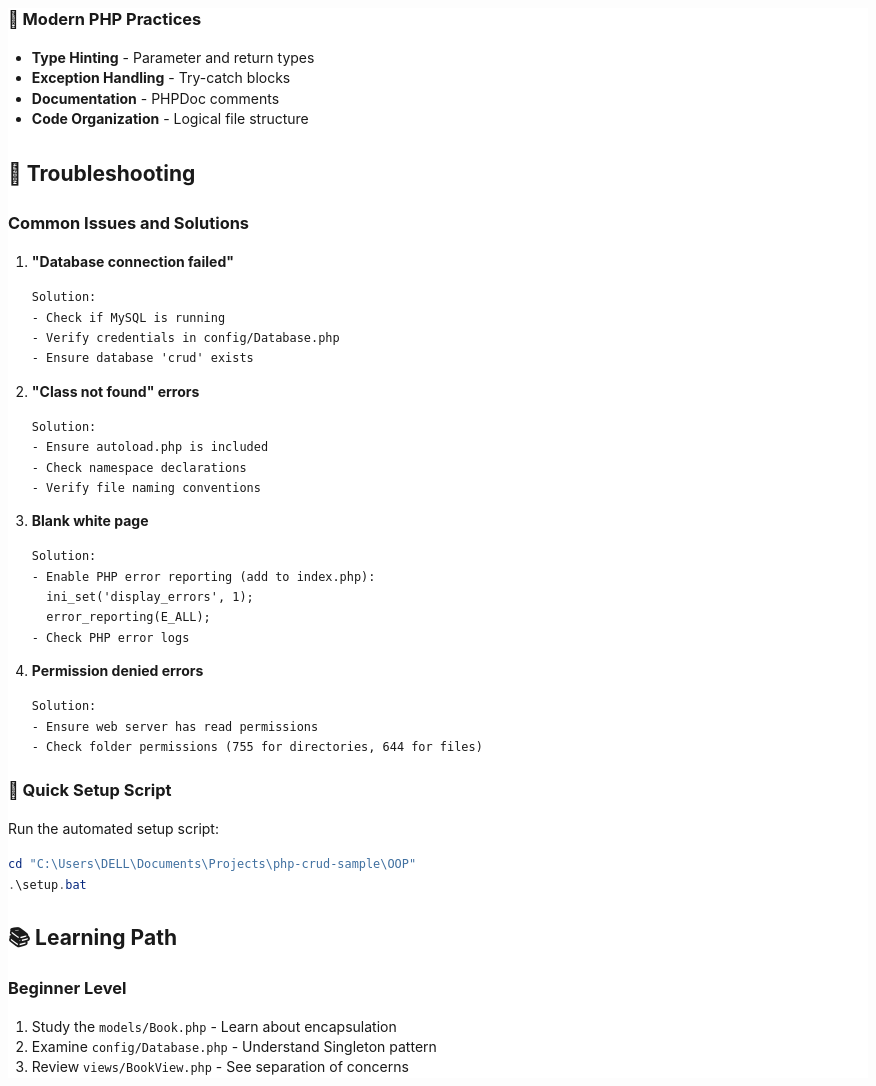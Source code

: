 ### 🎯 Modern PHP Practices

- **Type Hinting** - Parameter and return types
- **Exception Handling** - Try-catch blocks
- **Documentation** - PHPDoc comments
- **Code Organization** - Logical file structure

## 🚨 Troubleshooting

### Common Issues and Solutions

1. **"Database connection failed"**
   ```
   Solution: 
   - Check if MySQL is running
   - Verify credentials in config/Database.php
   - Ensure database 'crud' exists
   ```

2. **"Class not found" errors**
   ```
   Solution:
   - Ensure autoload.php is included
   - Check namespace declarations
   - Verify file naming conventions
   ```

3. **Blank white page**
   ```
   Solution:
   - Enable PHP error reporting (add to index.php):
     ini_set('display_errors', 1);
     error_reporting(E_ALL);
   - Check PHP error logs
   ```

4. **Permission denied errors**
   ```
   Solution:
   - Ensure web server has read permissions
   - Check folder permissions (755 for directories, 644 for files)
   ```

### 🔧 Quick Setup Script

Run the automated setup script:
```powershell
cd "C:\Users\DELL\Documents\Projects\php-crud-sample\OOP"
.\setup.bat
```

## 📚 Learning Path

### Beginner Level
1. Study the `models/Book.php` - Learn about encapsulation
2. Examine `config/Database.php` - Understand Singleton pattern
3. Review `views/BookView.php` - See separation of concerns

● **THE TASK**
Only the lines with the string "permissions" are wanted; pick them out of the records above and copy them.

● **SOLUTION FOR THIS PROBLEM**
   - Ensure web server has read permissions
   - Check folder permissions (755 for directories, 644 for files)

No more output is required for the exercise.